» Instructions for the task
Reproduce the line with "- **Figma**: Component design and prototyping" and everything after it in the listing below, exactly, both ends included. No pictures.

» Records supplied
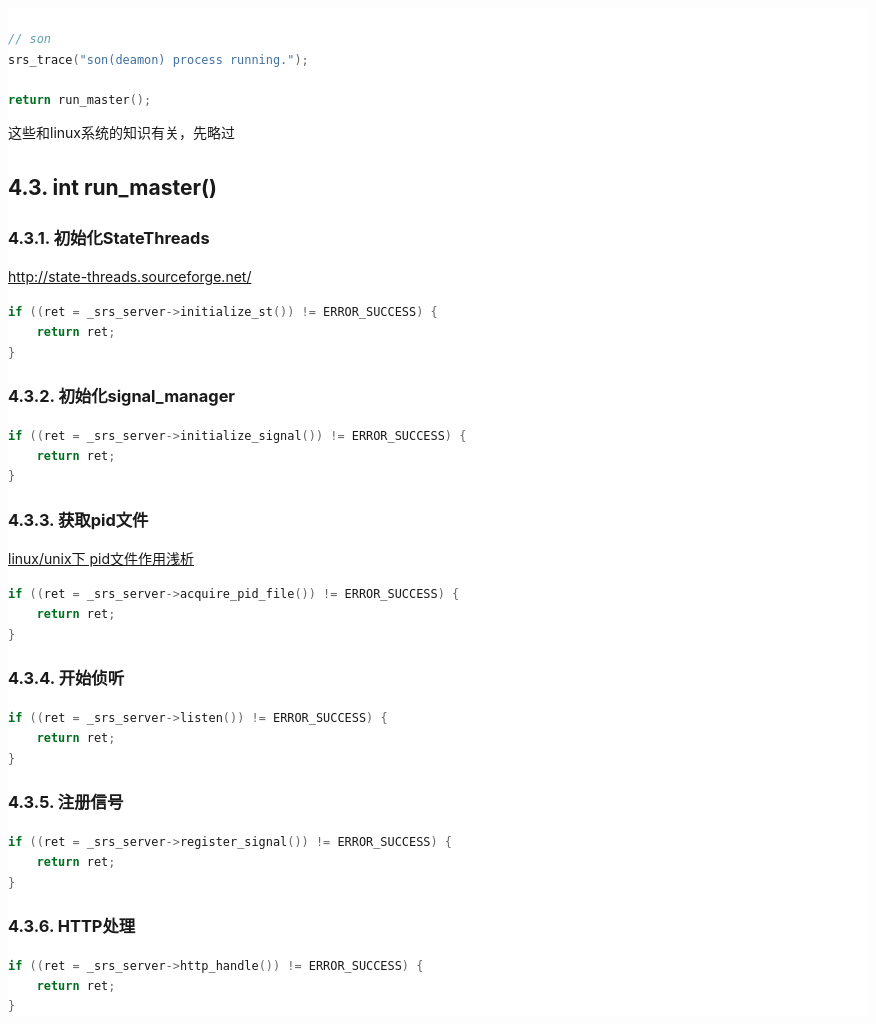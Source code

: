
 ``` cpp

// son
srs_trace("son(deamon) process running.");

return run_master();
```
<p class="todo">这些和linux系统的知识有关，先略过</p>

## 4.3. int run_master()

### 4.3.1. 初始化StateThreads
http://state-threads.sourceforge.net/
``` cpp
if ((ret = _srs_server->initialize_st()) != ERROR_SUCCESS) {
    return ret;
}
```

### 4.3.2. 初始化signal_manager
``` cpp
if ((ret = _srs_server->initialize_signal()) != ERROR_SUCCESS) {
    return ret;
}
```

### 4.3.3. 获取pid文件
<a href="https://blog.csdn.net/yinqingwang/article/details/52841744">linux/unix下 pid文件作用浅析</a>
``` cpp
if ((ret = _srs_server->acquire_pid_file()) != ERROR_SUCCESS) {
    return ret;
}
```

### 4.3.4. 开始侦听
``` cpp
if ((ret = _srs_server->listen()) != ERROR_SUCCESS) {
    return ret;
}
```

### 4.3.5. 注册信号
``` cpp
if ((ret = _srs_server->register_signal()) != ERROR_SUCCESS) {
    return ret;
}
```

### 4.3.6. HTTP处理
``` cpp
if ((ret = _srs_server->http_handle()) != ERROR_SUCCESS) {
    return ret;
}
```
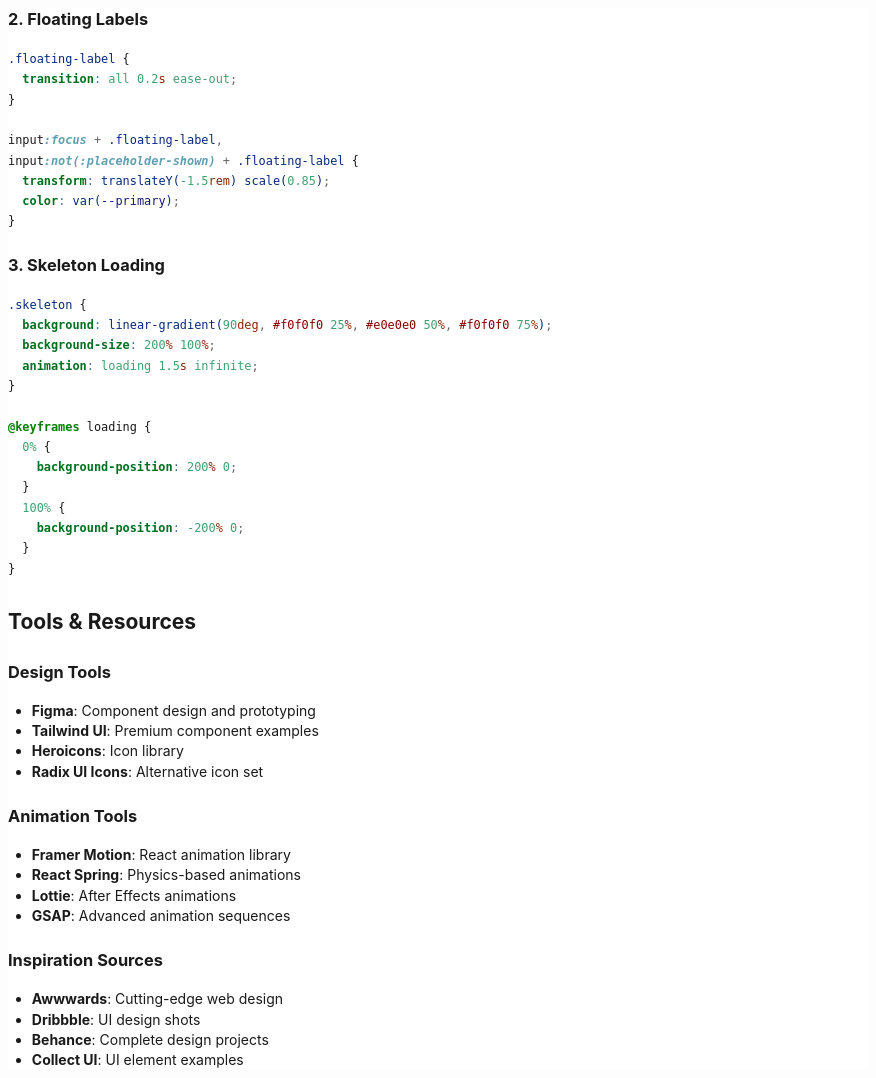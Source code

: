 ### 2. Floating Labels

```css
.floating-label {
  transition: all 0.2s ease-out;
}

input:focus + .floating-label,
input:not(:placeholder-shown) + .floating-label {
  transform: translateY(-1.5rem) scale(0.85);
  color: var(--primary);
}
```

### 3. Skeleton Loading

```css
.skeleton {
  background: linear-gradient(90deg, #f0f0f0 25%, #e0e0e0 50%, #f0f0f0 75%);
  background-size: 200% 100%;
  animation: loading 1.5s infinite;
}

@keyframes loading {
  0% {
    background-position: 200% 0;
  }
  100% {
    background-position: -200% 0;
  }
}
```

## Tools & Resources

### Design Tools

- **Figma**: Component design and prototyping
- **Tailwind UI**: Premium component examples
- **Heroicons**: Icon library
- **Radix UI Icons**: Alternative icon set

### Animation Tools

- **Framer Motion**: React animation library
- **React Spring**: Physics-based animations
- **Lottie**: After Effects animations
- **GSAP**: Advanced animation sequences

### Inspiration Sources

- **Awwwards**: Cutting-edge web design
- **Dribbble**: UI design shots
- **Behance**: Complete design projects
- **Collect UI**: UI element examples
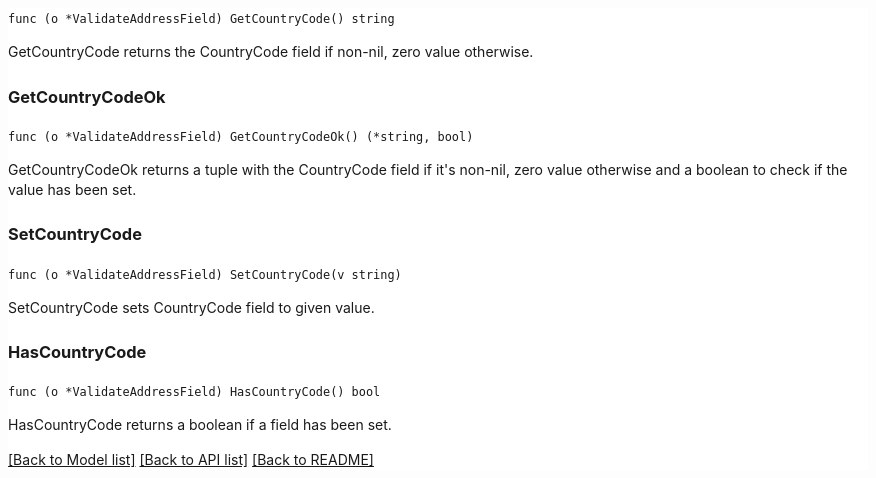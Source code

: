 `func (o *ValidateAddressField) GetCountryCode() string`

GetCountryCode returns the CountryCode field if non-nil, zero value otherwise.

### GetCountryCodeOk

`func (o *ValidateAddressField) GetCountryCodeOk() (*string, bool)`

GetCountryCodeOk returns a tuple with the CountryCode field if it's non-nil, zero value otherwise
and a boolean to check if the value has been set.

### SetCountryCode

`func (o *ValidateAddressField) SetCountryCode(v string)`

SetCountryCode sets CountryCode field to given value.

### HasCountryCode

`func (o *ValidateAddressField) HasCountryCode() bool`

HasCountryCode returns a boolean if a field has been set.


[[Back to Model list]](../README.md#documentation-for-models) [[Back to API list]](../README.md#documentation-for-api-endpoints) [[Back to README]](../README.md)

» Solution for this task
- **Figma**: Component design and prototyping
- **Tailwind UI**: Premium component examples
- **Heroicons**: Icon library
- **Radix UI Icons**: Alternative icon set

### Animation Tools

- **Framer Motion**: React animation library
- **React Spring**: Physics-based animations
- **Lottie**: After Effects animations
- **GSAP**: Advanced animation sequences

### Inspiration Sources

- **Awwwards**: Cutting-edge web design
- **Dribbble**: UI design shots
- **Behance**: Complete design projects
- **Collect UI**: UI element examples
Source code

: `func (o *ValidateAddressField) GetCountryCode() string`

GetCountryCode returns the CountryCode field if non-nil, zero value otherwise.

### GetCountryCodeOk

`func (o *ValidateAddressField) GetCountryCodeOk() (*string, bool)`

GetCountryCodeOk returns a tuple with the CountryCode field if it's non-nil, zero value otherwise
and a boolean to check if the value has been set.

### SetCountryCode

`func (o *ValidateAddressField) SetCountryCode(v string)`

SetCountryCode sets CountryCode field to given value.

### HasCountryCode

`func (o *ValidateAddressField) HasCountryCode() bool`

HasCountryCode returns a boolean if a field has been set.


[[Back to Model list]](../README.md#documentation-for-models) [[Back to API list]](../README.md#documentation-for-api-endpoints) [[Back to README]](../README.md)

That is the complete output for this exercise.